Malgré des progrès enregistrés ces dernières années, l'Organisation mondiale de la santé (OMS) rappelle qu'une femme sur 30 meurt encore de complications liées à l'accouchement sur le continent africain, où environ un demi-million de femmes décèdent chaque année de causes évitables. Un guide actualisé sur les soins obstétricaux et néonatals d'urgence vise à améliorer la prise en charge dans les établissements de santé.
Des progrès réels mais insuffisants
Les données récentes de l'OMS pour la région africaine font état d'une amélioration progressive de la mortalité maternelle et infantile au cours des dernières années, portée par un meilleur accès aux soins prénataux et à des accouchements assistés par du personnel qualifié. Ces avancées restent toutefois fragiles et inégalement réparties, certains pays confrontés à des crises humanitaires ou à des systèmes de santé sous-financés accusant un retard important.
Un guide actualisé pour les soignants
Pour répondre à ces défis, l'OMS a mis à jour son guide du prestataire pour les soins obstétricaux et néonatals d'urgence, un outil de référence destiné à faciliter la mise en œuvre des recommandations internationales, renforcer la cohérence des pratiques cliniques et améliorer les chances de survie des mères et des nouveau-nés lors de complications lors de l'accouchement.

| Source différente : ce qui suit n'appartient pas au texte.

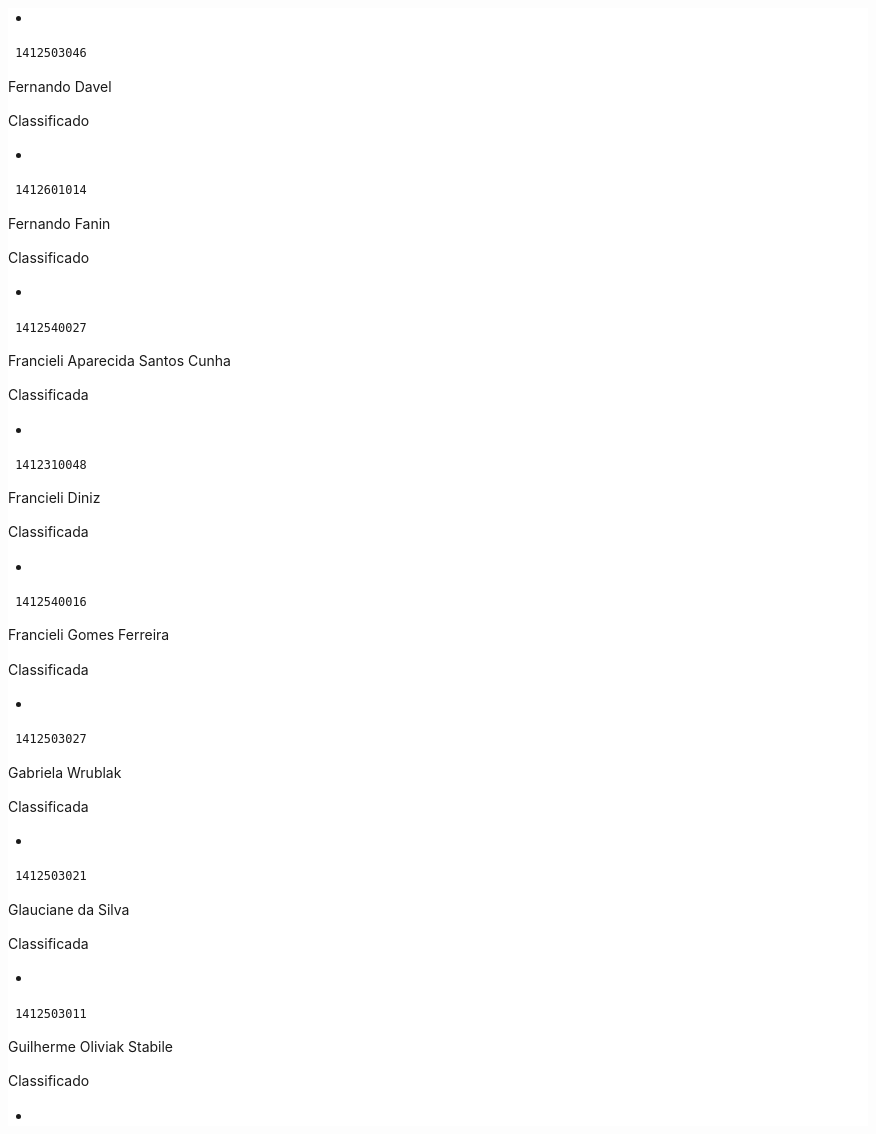   -

     1412503046

   Fernando Davel

   Classificado

   -

     1412601014

   Fernando Fanin

   Classificado

   -

     1412540027

   Francieli Aparecida Santos Cunha

   Classificada

   -

     1412310048

   Francieli Diniz

   Classificada

   -

     1412540016

   Francieli Gomes Ferreira

   Classificada

   -

     1412503027

   Gabriela Wrublak

   Classificada

   -

     1412503021

   Glauciane da Silva

   Classificada

   -

     1412503011

   Guilherme Oliviak Stabile

   Classificado

   -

Une mobilisation régionale
Une rencontre régionale organisée à Lomé en mars 2026 a réuni des experts de seize pays autour d'un objectif commun : renforcer la qualité des soins maternels pour sauver davantage de vies. Les autorités sanitaires africaines appellent à un investissement accru dans la formation du personnel soignant et dans les infrastructures obstétricales, afin de réduire durablement cette mortalité encore trop élevée.